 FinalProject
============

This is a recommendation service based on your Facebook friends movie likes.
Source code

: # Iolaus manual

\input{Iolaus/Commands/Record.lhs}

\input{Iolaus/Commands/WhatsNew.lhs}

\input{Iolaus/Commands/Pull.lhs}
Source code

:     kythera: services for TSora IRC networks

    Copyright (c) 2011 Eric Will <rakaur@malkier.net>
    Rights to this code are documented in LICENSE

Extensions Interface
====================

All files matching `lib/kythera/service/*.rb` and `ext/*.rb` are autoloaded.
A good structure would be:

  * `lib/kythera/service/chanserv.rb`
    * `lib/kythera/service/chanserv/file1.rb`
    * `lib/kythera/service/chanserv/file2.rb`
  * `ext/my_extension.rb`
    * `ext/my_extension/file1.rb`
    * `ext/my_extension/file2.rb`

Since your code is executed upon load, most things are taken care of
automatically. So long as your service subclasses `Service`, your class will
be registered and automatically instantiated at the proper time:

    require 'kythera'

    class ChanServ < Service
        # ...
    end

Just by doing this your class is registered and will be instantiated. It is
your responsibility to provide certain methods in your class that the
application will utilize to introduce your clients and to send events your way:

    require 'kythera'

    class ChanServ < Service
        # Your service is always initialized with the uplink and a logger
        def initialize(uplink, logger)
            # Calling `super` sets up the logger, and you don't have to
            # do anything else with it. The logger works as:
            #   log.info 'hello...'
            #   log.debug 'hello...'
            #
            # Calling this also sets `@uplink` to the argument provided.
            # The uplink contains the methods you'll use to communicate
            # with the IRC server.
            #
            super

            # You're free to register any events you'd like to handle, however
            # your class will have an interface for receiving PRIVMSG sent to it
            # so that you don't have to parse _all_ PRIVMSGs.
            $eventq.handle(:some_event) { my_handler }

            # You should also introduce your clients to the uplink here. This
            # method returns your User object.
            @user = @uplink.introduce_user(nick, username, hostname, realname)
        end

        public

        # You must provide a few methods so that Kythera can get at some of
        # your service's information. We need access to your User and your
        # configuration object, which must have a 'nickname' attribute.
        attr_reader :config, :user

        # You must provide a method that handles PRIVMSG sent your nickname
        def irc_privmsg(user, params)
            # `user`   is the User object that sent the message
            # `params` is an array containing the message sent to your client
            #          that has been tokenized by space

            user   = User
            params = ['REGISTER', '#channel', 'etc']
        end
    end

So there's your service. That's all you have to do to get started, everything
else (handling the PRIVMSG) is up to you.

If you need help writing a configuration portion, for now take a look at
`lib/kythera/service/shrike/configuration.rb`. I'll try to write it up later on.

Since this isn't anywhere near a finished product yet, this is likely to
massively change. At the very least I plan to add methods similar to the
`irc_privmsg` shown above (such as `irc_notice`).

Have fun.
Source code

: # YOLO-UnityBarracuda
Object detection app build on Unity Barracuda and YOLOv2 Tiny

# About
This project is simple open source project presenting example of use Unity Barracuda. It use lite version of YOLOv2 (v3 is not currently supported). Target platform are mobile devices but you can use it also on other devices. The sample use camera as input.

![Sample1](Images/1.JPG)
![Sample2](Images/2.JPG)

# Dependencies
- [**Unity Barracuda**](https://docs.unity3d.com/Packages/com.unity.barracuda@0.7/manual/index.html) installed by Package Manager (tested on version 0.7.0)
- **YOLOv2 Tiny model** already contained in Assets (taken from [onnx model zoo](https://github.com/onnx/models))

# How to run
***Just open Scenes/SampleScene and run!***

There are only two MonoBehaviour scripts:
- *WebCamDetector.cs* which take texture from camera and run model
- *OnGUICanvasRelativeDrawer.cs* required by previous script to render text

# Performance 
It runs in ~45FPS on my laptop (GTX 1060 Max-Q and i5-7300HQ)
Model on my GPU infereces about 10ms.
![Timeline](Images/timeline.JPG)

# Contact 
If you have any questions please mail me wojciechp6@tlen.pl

═══

__WHAT YOU SHOULD DO__:
The lines above need to be restated word for word, all of them.

__ANSWER SECTION__:
 FinalProject
============

This is a recommendation service based on your Facebook friends movie likes.
Source code

: # Iolaus manual

\input{Iolaus/Commands/Record.lhs}

\input{Iolaus/Commands/WhatsNew.lhs}

\input{Iolaus/Commands/Pull.lhs}
Source code

:     kythera: services for TSora IRC networks

    Copyright (c) 2011 Eric Will <rakaur@malkier.net>
    Rights to this code are documented in LICENSE

Extensions Interface
====================

All files matching `lib/kythera/service/*.rb` and `ext/*.rb` are autoloaded.
A good structure would be:

  * `lib/kythera/service/chanserv.rb`
    * `lib/kythera/service/chanserv/file1.rb`
    * `lib/kythera/service/chanserv/file2.rb`
  * `ext/my_extension.rb`
    * `ext/my_extension/file1.rb`
    * `ext/my_extension/file2.rb`

Since your code is executed upon load, most things are taken care of
automatically. So long as your service subclasses `Service`, your class will
be registered and automatically instantiated at the proper time:

    require 'kythera'

    class ChanServ < Service
        # ...
    end

Just by doing this your class is registered and will be instantiated. It is
your responsibility to provide certain methods in your class that the
application will utilize to introduce your clients and to send events your way:

    require 'kythera'

    class ChanServ < Service
        # Your service is always initialized with the uplink and a logger
        def initialize(uplink, logger)
            # Calling `super` sets up the logger, and you don't have to
            # do anything else with it. The logger works as:
            #   log.info 'hello...'
            #   log.debug 'hello...'
            #
            # Calling this also sets `@uplink` to the argument provided.
            # The uplink contains the methods you'll use to communicate
            # with the IRC server.
            #
            super

            # You're free to register any events you'd like to handle, however
            # your class will have an interface for receiving PRIVMSG sent to it
            # so that you don't have to parse _all_ PRIVMSGs.
            $eventq.handle(:some_event) { my_handler }

            # You should also introduce your clients to the uplink here. This
            # method returns your User object.
            @user = @uplink.introduce_user(nick, username, hostname, realname)
        end

        public

        # You must provide a few methods so that Kythera can get at some of
        # your service's information. We need access to your User and your
        # configuration object, which must have a 'nickname' attribute.
        attr_reader :config, :user

        # You must provide a method that handles PRIVMSG sent your nickname
        def irc_privmsg(user, params)
            # `user`   is the User object that sent the message
            # `params` is an array containing the message sent to your client
            #          that has been tokenized by space

            user   = User
            params = ['REGISTER', '#channel', 'etc']
        end
    end

So there's your service. That's all you have to do to get started, everything
else (handling the PRIVMSG) is up to you.

If you need help writing a configuration portion, for now take a look at
`lib/kythera/service/shrike/configuration.rb`. I'll try to write it up later on.

Since this isn't anywhere near a finished product yet, this is likely to
massively change. At the very least I plan to add methods similar to the
`irc_privmsg` shown above (such as `irc_notice`).

Have fun.
Source code

: # YOLO-UnityBarracuda
Object detection app build on Unity Barracuda and YOLOv2 Tiny

# About
This project is simple open source project presenting example of use Unity Barracuda. It use lite version of YOLOv2 (v3 is not currently supported). Target platform are mobile devices but you can use it also on other devices. The sample use camera as input.

![Sample1](Images/1.JPG)
![Sample2](Images/2.JPG)

# Dependencies
- [**Unity Barracuda**](https://docs.unity3d.com/Packages/com.unity.barracuda@0.7/manual/index.html) installed by Package Manager (tested on version 0.7.0)
- **YOLOv2 Tiny model** already contained in Assets (taken from [onnx model zoo](https://github.com/onnx/models))

# How to run
***Just open Scenes/SampleScene and run!***

There are only two MonoBehaviour scripts:
- *WebCamDetector.cs* which take texture from camera and run model
- *OnGUICanvasRelativeDrawer.cs* required by previous script to render text

# Performance 
It runs in ~45FPS on my laptop (GTX 1060 Max-Q and i5-7300HQ)
Model on my GPU infereces about 10ms.
![Timeline](Images/timeline.JPG)

# Contact 
If you have any questions please mail me wojciechp6@tlen.pl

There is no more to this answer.